[Rentrée littéraire 2024] Erik Orsenna a accepté de se livrer sur les influences ayant conduit à l’écriture de son dernier roman, La Cinquième Saison : un roman vénitien, et son ambiance de conte vénitien.
Dans La Cinquième Saison (Robert Laffont), un des romans les plus remarquables de cette rentrée littéraire, l’académicien Erik Orsenna dresse un portrait sublime de la ville de Venise. Une ville entre terre et mer, baignée par les arts et la musique, mais aussi menacée par la montée des eaux et la pollution de la lagune, due au surtourisme.
Tout au long de ce conte fantastique, le romancier imagine une ville soudainement plongée dans une nuit éternelle, alors que le Temps et la Nature ont décidé de figer la Sérénissime, peut-être définitivement. Une galerie de personnages – réels, fictifs ou historiques, allant de compositeurs baroques au romancier lui-même – se succède ainsi dans ce décor sublime, pour tenter de résoudre cette situation inédite. Un roman à clé, fascinant et labyrinthique, dont Erik Orsenna a accepté de nous livrer quelques secrets.
Comment votre nouveau roman, La Cinquième Saison, est-il né ? En quoi la musique y tient-elle un rôle central ?
Tout d’abord, il y a tout le courant de la musique baroque, avec lequel j’ai grandi, mais il y a également le fait que ma famille est liée à la culture de l’Amérique latine, à Cuba, et que, dans mon enfance, l’oncle d’Amérique était une figure qui évoquait avant tout le Brésil, où nous allions très régulièrement. L’Amérique latine, c’est mon autre pays !
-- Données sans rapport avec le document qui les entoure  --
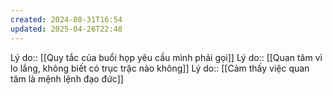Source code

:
 ```yaml
---
created: 2024-08-31T16:54
updated: 2025-04-26T22:48
---
```

Lý do:: [[Quy tắc của buổi họp yêu cầu mình phải gọi]]
Lý do:: [[Quan tâm vì lo lắng, không biết có trục trặc nào không]]
Lý do:: [[Cảm thấy việc quan tâm là mệnh lệnh đạo đức]]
Quand j’ai commencé à écrire, nous étions à l’époque du Nouveau Roman, du refus des histoires et de la narration. Mais quand j’ai découvert les romanciers sud-américains, Asturias, García Márquez, Borges… J’ai réalisé que le rationnel n’épuise pas le réel ! On a le droit de raconter des histoires. Et puis, quand j’ai été trop grand pour qu’on me raconte des choses le soir pour m’endormir, on m’a dit : « Si tu veux d’autres histoires, tu n’as qu’à les inventer ! » C’est ce que j’ai fait jusqu’à aujourd’hui, avec toutes ces influences.
Toute votre carrière, universitaire et littéraire, a été marquée par un attachement à la question de l’eau et de sa gestion. Était-ce dans cette optique que vous avez situé votre intrigue à Venise ?
Il y a deux raisons à cela ! Tout d’abord, pour moi, la nature, c’est la mer ! Depuis mon enfance, j’ai toujours navigué. J’étais un enfant de Paris, mais nous allions tous les ans trois mois en Bretagne, sur l’île de Bréhat et, à 8 ans, j’étais déjà seul sur un bateau à voile. Plus tard dans ma vie, j’ai eu la chance de naviguer partout, en particulier avec la navigatrice française Isabelle Autissier, de voir le détroit de Béring, l’Alaska… Vous savez, naviguer et écrire, c’est la même chose : c’est une page blanche, il n’y a pas de route, il faut la tracer, s’orienter !
Mais il y a aussi des raisons professionnelles qui me poussent à m’intéresser à la mer. J’ai été professeur d’économie des matières premières et, dès les années 1980, j’ai pensé que c’était la plus importante d’entre elles. Quand j’ai eu 60 ans, j’ai pu accomplir mon rêve de toujours, de devenir un reporter comme Tintin, et donc de pouvoir écrire des livres et des reportages sur le sujet de l’eau. Venise est une ville sublime, mais qui est à l’avant-garde du réchauffement climatique. Comme tous les deltas, du Bangladesh à la Camargue, en passant par la Louisiane, celui de Venise est extrêmement menacé.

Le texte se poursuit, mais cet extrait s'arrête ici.